● TASK TO COMPLETE
Restate all the data word for word and omit the pictures.

● WORKING DATA
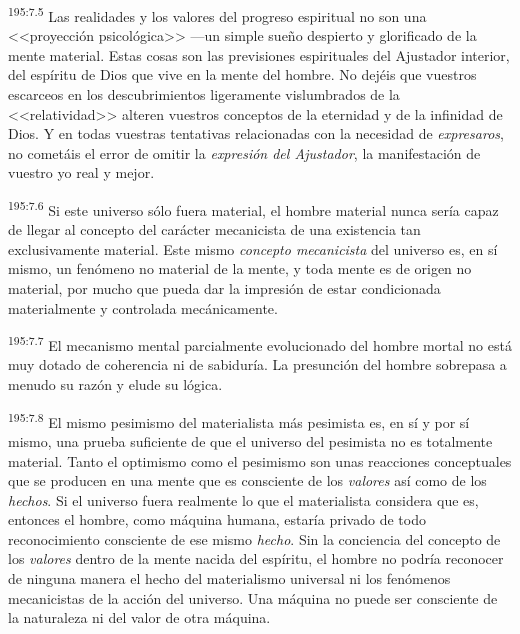 \par 
\textsuperscript{195:7.5} Las realidades y los valores del progreso espiritual no son una <<proyección psicológica>> ---un simple sueño despierto y glorificado de la mente material. Estas cosas son las previsiones espirituales del Ajustador interior, del espíritu de Dios que vive en la mente del hombre. No dejéis que vuestros escarceos en los descubrimientos ligeramente vislumbrados de la <<relatividad>> alteren vuestros conceptos de la eternidad y de la infinidad de Dios. Y en todas vuestras tentativas relacionadas con la necesidad de \textit{expresaros}, no cometáis el error de omitir la \textit{expresión del Ajustador}, la manifestación de vuestro yo real y mejor.

\par 
\textsuperscript{195:7.6} Si este universo sólo fuera material, el hombre material nunca sería capaz de llegar al concepto del carácter mecanicista de una existencia tan exclusivamente material. Este mismo \textit{concepto mecanicista} del universo es, en sí mismo, un fenómeno no material de la mente, y toda mente es de origen no material, por mucho que pueda dar la impresión de estar condicionada materialmente y controlada mecánicamente.

\par 
\textsuperscript{195:7.7} El mecanismo mental parcialmente evolucionado del hombre mortal no está muy dotado de coherencia ni de sabiduría. La presunción del hombre sobrepasa a menudo su razón y elude su lógica.

\par 
\textsuperscript{195:7.8} El mismo pesimismo del materialista más pesimista es, en sí y por sí mismo, una prueba suficiente de que el universo del pesimista no es totalmente material. Tanto el optimismo como el pesimismo son unas reacciones conceptuales que se producen en una mente que es consciente de los \textit{valores} así como de los \textit{hechos}. Si el universo fuera realmente lo que el materialista considera que es, entonces el hombre, como máquina humana, estaría privado de todo reconocimiento consciente de ese mismo \textit{hecho}. Sin la conciencia del concepto de los \textit{valores} dentro de la mente nacida del espíritu, el hombre no podría reconocer de ninguna manera el hecho del materialismo universal ni los fenómenos mecanicistas de la acción del universo. Una máquina no puede ser consciente de la naturaleza ni del valor de otra máquina.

● REPLY
 \par 
\textsuperscript{195:7.5} Las realidades y los valores del progreso espiritual no son una <<proyección psicológica>> ---un simple sueño despierto y glorificado de la mente material. Estas cosas son las previsiones espirituales del Ajustador interior, del espíritu de Dios que vive en la mente del hombre. No dejéis que vuestros escarceos en los descubrimientos ligeramente vislumbrados de la <<relatividad>> alteren vuestros conceptos de la eternidad y de la infinidad de Dios. Y en todas vuestras tentativas relacionadas con la necesidad de \textit{expresaros}, no cometáis el error de omitir la \textit{expresión del Ajustador}, la manifestación de vuestro yo real y mejor.

\par 
\textsuperscript{195:7.6} Si este universo sólo fuera material, el hombre material nunca sería capaz de llegar al concepto del carácter mecanicista de una existencia tan exclusivamente material. Este mismo \textit{concepto mecanicista} del universo es, en sí mismo, un fenómeno no material de la mente, y toda mente es de origen no material, por mucho que pueda dar la impresión de estar condicionada materialmente y controlada mecánicamente.

\par 
\textsuperscript{195:7.7} El mecanismo mental parcialmente evolucionado del hombre mortal no está muy dotado de coherencia ni de sabiduría. La presunción del hombre sobrepasa a menudo su razón y elude su lógica.

\par 
\textsuperscript{195:7.8} El mismo pesimismo del materialista más pesimista es, en sí y por sí mismo, una prueba suficiente de que el universo del pesimista no es totalmente material. Tanto el optimismo como el pesimismo son unas reacciones conceptuales que se producen en una mente que es consciente de los \textit{valores} así como de los \textit{hechos}. Si el universo fuera realmente lo que el materialista considera que es, entonces el hombre, como máquina humana, estaría privado de todo reconocimiento consciente de ese mismo \textit{hecho}. Sin la conciencia del concepto de los \textit{valores} dentro de la mente nacida del espíritu, el hombre no podría reconocer de ninguna manera el hecho del materialismo universal ni los fenómenos mecanicistas de la acción del universo. Una máquina no puede ser consciente de la naturaleza ni del valor de otra máquina.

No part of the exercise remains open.